Black Pepper vs Tea with Florence
Black Pepper is a Benjamin Moore color while Tea with Florence comes from Little Greene. Black Pepper reads as blue-grey, while Tea with Florence reads as blue — two distinct hue families, not close cousins. At LRV 21 vs 18, Black Pepper will read as the brighter of the two — a 3-point gap that matters most in north-facing or low-light rooms. They share a blue quality — useful to know if you're layering them in the same space. At ΔE 9.4, the difference is perceptible but not dramatic — the two can work harmoniously in the same space. Below you'll find 2 real-room photo comparisons where both colors appear side by side, plus 5 simulated room previews.
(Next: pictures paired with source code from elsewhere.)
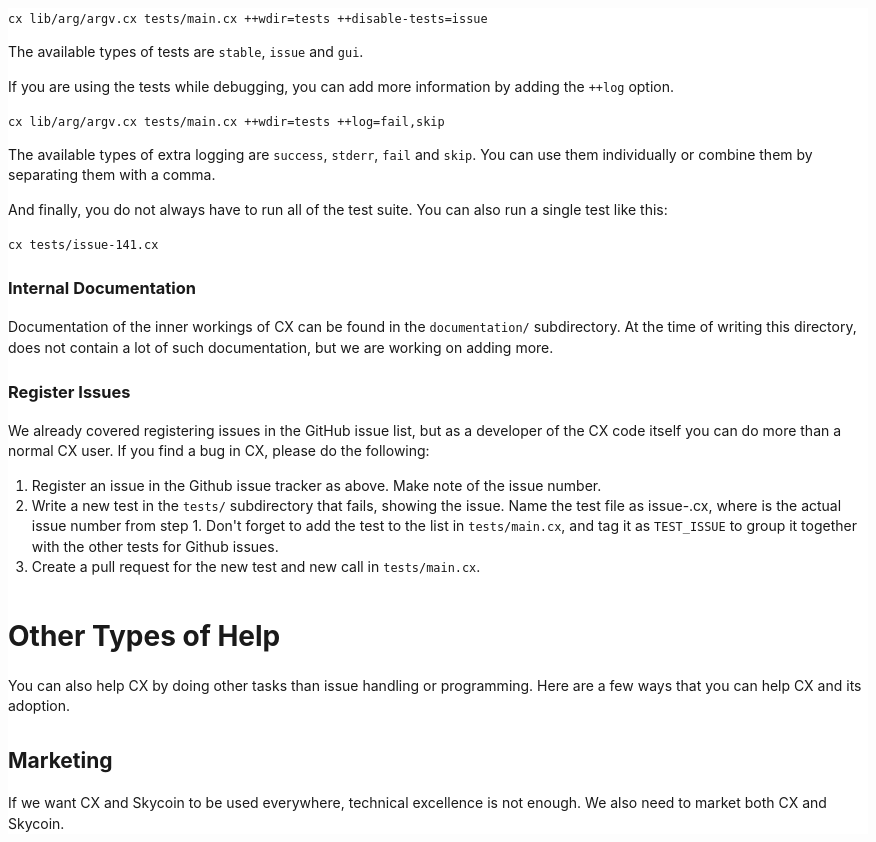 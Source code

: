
 ```
cx lib/arg/argv.cx tests/main.cx ++wdir=tests ++disable-tests=issue
```

The available types of tests are `stable`, `issue` and `gui`.

If you are using the tests while debugging, you can add more information by
adding the `++log` option.

```
cx lib/arg/argv.cx tests/main.cx ++wdir=tests ++log=fail,skip
```

The available types of extra logging are `success`, `stderr`, `fail` and
`skip`.  You can use them individually or combine them by separating them with
a comma.

And finally, you do not always have to run all of the test suite. You can also
run a single test like this:

```
cx tests/issue-141.cx
```

### Internal Documentation

Documentation of the inner workings of CX can be found in the `documentation/`
subdirectory.  At the time of writing this directory, does not contain a lot
of such documentation, but we are working on adding more.

### Register Issues

We already covered registering issues in the GitHub issue list, but as a
developer of the CX code itself you can do more than a normal CX user.  If you
find a bug in CX, please do the following:

1. Register an issue in the Github issue tracker as above. Make note of the
   issue number.
2. Write a new test in the `tests/` subdirectory that fails, showing the
   issue. Name the test file as issue-<xx>.cx, where <xx> is the actual issue
   number from step 1.   Don't forget to add the test to the list in
   `tests/main.cx`, and tag it as `TEST_ISSUE` to group it together with the
   other tests for Github issues.
3. Create a pull request for the new test and new call in `tests/main.cx`.

# Other Types of Help

You can also help CX by doing other tasks than issue handling or programming.
Here are a few ways that you can help CX and its adoption.

## Marketing

If we want CX and Skycoin to be used everywhere, technical excellence is not
enough.  We also need to market both CX and Skycoin.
Black Pepper vs Tea with Florence in Real Spaces
2 real rooms side by side. Black Pepper and Tea with Florence are close enough that the difference can be hard to judge from a chip alone — these photos show how each reads at scale, across different spaces and lighting conditions.
Living Room
Living rooms test a color across a full range of conditions — morning sun, afternoon shade, and evening lamp light all shift how both of these read. At this scale, the choice between them becomes clear in a way that a swatch alone can't communicate.
Bathroom
Bathrooms amplify color — the enclosed space and reflective surfaces make what reads subtle elsewhere feel more present here. Side by side like this, the difference is easy to read — which is exactly why seeing them in a real space is more useful than comparing chips.
Color Details
Black Pepper vs Tea with Florence Simulated Comparison
5 simulated room previews — drag the slider on each to see Black Pepper on one side and Tea with Florence on the other.
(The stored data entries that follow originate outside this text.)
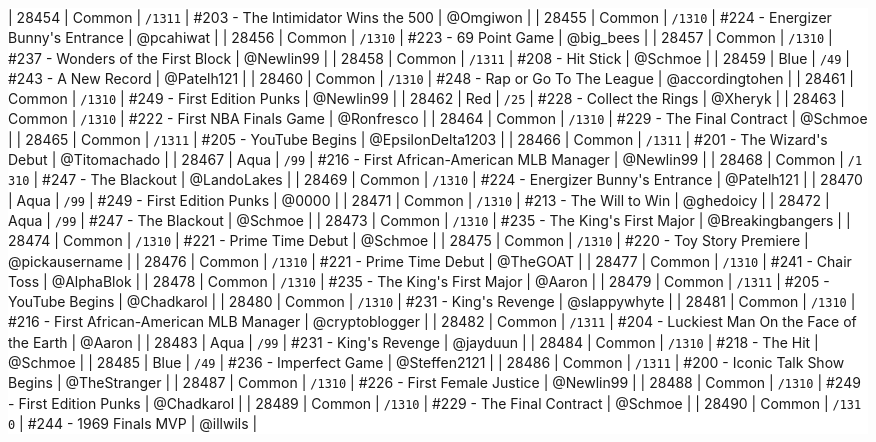 | 28454 | Common | `/1311` | #203 - The Intimidator Wins the 500 | \@Omgiwon |
| 28455 | Common | `/1310` | #224 - Energizer Bunny&#039;s Entrance | \@pcahiwat |
| 28456 | Common | `/1310` | #223 - 69 Point Game | \@big_bees |
| 28457 | Common | `/1310` | #237 - Wonders of the First Block | \@Newlin99 |
| 28458 | Common | `/1311` | #208 - Hit Stick | \@Schmoe |
| 28459 | Blue | `/49` | #243 - A New Record | \@Patelh121 |
| 28460 | Common | `/1310` | #248 - Rap or Go To The League | \@accordingtohen |
| 28461 | Common | `/1310` | #249 - First Edition Punks | \@Newlin99 |
| 28462 | Red | `/25` | #228 - Collect the Rings | \@Xheryk |
| 28463 | Common | `/1310` | #222 - First NBA Finals Game | \@Ronfresco |
| 28464 | Common | `/1310` | #229 - The Final Contract | \@Schmoe |
| 28465 | Common | `/1311` | #205 - YouTube Begins | \@EpsilonDelta1203 |
| 28466 | Common | `/1311` | #201 - The Wizard&#039;s Debut | \@Titomachado |
| 28467 | Aqua | `/99` | #216 - First African-American MLB Manager | \@Newlin99 |
| 28468 | Common | `/1310` | #247 - The Blackout  | \@LandoLakes |
| 28469 | Common | `/1310` | #224 - Energizer Bunny&#039;s Entrance | \@Patelh121 |
| 28470 | Aqua | `/99` | #249 - First Edition Punks | \@0000 |
| 28471 | Common | `/1310` | #213 - The Will to Win | \@ghedoicy |
| 28472 | Aqua | `/99` | #247 - The Blackout  | \@Schmoe |
| 28473 | Common | `/1310` | #235 - The King&#039;s First Major | \@Breakingbangers |
| 28474 | Common | `/1310` | #221 - Prime Time Debut  | \@Schmoe |
| 28475 | Common | `/1310` | #220 - Toy Story Premiere | \@pickausername |
| 28476 | Common | `/1310` | #221 - Prime Time Debut  | \@TheGOAT |
| 28477 | Common | `/1310` | #241 - Chair Toss | \@AlphaBlok |
| 28478 | Common | `/1310` | #235 - The King&#039;s First Major | \@Aaron |
| 28479 | Common | `/1311` | #205 - YouTube Begins | \@Chadkarol |
| 28480 | Common | `/1310` | #231 - King&#039;s Revenge | \@slappywhyte |
| 28481 | Common | `/1310` | #216 - First African-American MLB Manager | \@cryptoblogger |
| 28482 | Common | `/1311` | #204 - Luckiest Man On the Face of the Earth | \@Aaron |
| 28483 | Aqua | `/99` | #231 - King&#039;s Revenge | \@jayduun |
| 28484 | Common | `/1310` | #218 - The Hit | \@Schmoe |
| 28485 | Blue | `/49` | #236 - Imperfect Game | \@Steffen2121 |
| 28486 | Common | `/1311` | #200 - Iconic Talk Show Begins | \@TheStranger |
| 28487 | Common | `/1310` | #226 - First Female Justice | \@Newlin99 |
| 28488 | Common | `/1310` | #249 - First Edition Punks | \@Chadkarol |
| 28489 | Common | `/1310` | #229 - The Final Contract | \@Schmoe |
| 28490 | Common | `/1310` | #244 - 1969 Finals MVP | \@illwils |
Digital color is approximate. These simulations are generated from the manufacturer's hex values and overlaid on grayscale room photos — your screen's calibration, brightness, and viewing angle all affect how they render. Before committing to either color, test physical samples in your own space under the light you actually live with.
More Black Pepper comparisons
See how Black Pepper stacks up against other well-photographed colors across different brands and tones.